Thursday, February 3, 2022

A Walk on the Moon

Year 14, Day 34 - 2/3/22 - Movie #4,035

BEFORE: Liev Schreiber carries over again from "Walking and Talking". It's only Day 3 of the romance chain, so it's just way too early to draw any conclusions about this year's chain - I'm going to be all over the place in terms of years, I've got some classic teen romances from the 1990's coming up, I've got more recent films from this century, I've got romances set in World War II and a couple other period pieces, some based on famous novels, so really, it's going to be a mixed bag.  BUT the first three films are all about New Yorkers, so that's an interesting start.  This one's about Jewish families from Brooklyn (?) who in the past have tended to drive upstate to the Catskills for the summer.  Remember "Dirty Dancing"?  Like that, only this one's specifically set in the summer of 1969, around two significant cultural events, the first moon landing (July 20, 1969) and the Woodstock concert in Bethel, NY (August 15-18, same year!)


THE PLOT: The world of a young housewife is turned upside down when she has a summer affair in the Catskills with a free-spirited blouse salesman. 

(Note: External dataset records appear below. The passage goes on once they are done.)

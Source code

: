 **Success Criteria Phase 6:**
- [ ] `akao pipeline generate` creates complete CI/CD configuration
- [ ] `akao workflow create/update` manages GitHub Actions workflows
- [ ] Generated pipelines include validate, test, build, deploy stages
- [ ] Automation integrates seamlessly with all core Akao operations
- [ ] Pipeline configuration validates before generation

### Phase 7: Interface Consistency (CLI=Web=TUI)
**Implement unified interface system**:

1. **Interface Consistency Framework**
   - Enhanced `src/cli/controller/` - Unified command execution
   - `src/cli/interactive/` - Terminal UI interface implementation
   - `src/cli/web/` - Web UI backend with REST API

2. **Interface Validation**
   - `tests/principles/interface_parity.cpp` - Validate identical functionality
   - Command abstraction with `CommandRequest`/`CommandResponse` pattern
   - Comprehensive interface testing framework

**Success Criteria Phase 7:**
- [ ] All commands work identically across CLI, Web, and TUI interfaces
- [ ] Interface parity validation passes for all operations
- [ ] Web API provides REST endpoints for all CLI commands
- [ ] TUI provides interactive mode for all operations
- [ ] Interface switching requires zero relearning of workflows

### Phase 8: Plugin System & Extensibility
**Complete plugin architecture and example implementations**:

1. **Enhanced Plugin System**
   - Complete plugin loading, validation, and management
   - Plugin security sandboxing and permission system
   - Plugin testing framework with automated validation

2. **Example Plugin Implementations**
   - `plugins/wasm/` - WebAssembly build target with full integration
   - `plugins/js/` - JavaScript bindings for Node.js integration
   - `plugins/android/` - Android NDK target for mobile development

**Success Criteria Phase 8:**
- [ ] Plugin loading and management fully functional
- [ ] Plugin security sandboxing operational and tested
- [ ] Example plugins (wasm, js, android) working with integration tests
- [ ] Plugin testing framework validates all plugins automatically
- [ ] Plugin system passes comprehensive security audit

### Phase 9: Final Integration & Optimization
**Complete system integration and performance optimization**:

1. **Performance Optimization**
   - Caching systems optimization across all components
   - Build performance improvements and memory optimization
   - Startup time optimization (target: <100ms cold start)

AFTER: There's really a lot going on here, maybe even a bit too much - most likely the action should be viewed from the perspective of the female daughter (Pamela Gray, who would have been 13 in 1969, hmmm...) but really there are two stories, the journey/sexual awakening of the daughter over the summer, after she reaches puberty, and the parallel story of her mother, who got married young, became pregnant early on and never got to "play the field".  Both women are suddenly surrounded by hippie culture and the Summer of Love, and for Pearl Kantrowitz, the mother, this leads to her having an affair with a man who sells blouses out of a bus at the Catskills resort. 

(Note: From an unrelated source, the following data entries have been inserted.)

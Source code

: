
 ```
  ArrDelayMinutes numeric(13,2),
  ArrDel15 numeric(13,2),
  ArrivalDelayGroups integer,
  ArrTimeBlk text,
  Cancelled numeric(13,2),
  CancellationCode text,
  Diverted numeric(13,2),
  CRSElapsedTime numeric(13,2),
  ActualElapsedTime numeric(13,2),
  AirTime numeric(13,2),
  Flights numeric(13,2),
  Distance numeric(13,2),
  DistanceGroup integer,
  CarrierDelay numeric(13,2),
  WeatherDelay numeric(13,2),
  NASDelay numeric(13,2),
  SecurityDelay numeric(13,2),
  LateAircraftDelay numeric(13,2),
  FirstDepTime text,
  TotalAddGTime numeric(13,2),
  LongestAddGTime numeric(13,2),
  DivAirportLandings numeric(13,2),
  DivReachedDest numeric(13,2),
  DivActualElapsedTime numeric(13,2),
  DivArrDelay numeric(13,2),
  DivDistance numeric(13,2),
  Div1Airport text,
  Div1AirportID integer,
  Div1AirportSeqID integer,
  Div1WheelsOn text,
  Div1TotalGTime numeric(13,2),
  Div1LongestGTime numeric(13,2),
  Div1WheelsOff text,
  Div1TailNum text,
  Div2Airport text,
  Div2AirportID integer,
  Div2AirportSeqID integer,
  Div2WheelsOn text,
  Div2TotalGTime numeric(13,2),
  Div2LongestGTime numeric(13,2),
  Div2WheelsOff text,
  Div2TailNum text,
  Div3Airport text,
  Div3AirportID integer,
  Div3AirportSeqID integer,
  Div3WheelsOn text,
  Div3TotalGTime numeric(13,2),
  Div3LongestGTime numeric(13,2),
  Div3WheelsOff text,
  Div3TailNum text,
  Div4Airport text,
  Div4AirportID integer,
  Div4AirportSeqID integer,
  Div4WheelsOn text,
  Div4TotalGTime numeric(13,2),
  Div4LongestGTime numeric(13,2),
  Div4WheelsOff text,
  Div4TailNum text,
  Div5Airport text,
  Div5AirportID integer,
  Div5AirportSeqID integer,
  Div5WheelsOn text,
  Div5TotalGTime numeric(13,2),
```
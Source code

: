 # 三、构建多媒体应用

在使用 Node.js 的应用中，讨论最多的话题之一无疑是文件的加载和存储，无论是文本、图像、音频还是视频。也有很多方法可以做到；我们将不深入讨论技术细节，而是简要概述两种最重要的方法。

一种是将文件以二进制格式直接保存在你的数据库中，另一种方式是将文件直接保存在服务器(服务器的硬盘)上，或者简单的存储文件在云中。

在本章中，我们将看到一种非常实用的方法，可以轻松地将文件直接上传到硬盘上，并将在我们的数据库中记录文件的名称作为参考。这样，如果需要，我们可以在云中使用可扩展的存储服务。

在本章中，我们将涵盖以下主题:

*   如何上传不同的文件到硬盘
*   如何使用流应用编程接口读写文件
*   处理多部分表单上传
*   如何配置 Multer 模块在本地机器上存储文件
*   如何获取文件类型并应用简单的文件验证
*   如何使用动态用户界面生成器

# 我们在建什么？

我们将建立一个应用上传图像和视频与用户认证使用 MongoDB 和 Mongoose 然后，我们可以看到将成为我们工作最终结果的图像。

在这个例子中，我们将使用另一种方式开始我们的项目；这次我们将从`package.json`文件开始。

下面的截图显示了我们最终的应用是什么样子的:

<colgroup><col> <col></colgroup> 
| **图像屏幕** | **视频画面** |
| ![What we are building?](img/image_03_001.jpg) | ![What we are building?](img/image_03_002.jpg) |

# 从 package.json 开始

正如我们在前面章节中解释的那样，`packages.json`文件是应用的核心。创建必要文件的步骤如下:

Mr. Kantrowitz comes upstate on the weekends, but he's too busy in NYC during the week, working as a TV repairman, and this relates to the time period because it seems nearly everyone needs to have their TV fixed in time to watch the first moon landing.  I don't know, this part seems a bit contrived, was there really an urgent wave of TV repair that month, or did the story just need a reason for the wife to be lonely?  My suspicions suggest the latter.  Similarly, a few weeks later, Mr. Kantrowitz can't make the journey upstate because so many hippies are on the roads, trying to get to Bethel for the big music festival, so this separates them further, gives the wife another chance to fool around with her lover, but this also feels a bit contrived.  Maybe I'm wrong, maybe it really went down this way for one particular couple, maybe the screenwriter is drawing from a personal experience, in which case, I stand corrected.  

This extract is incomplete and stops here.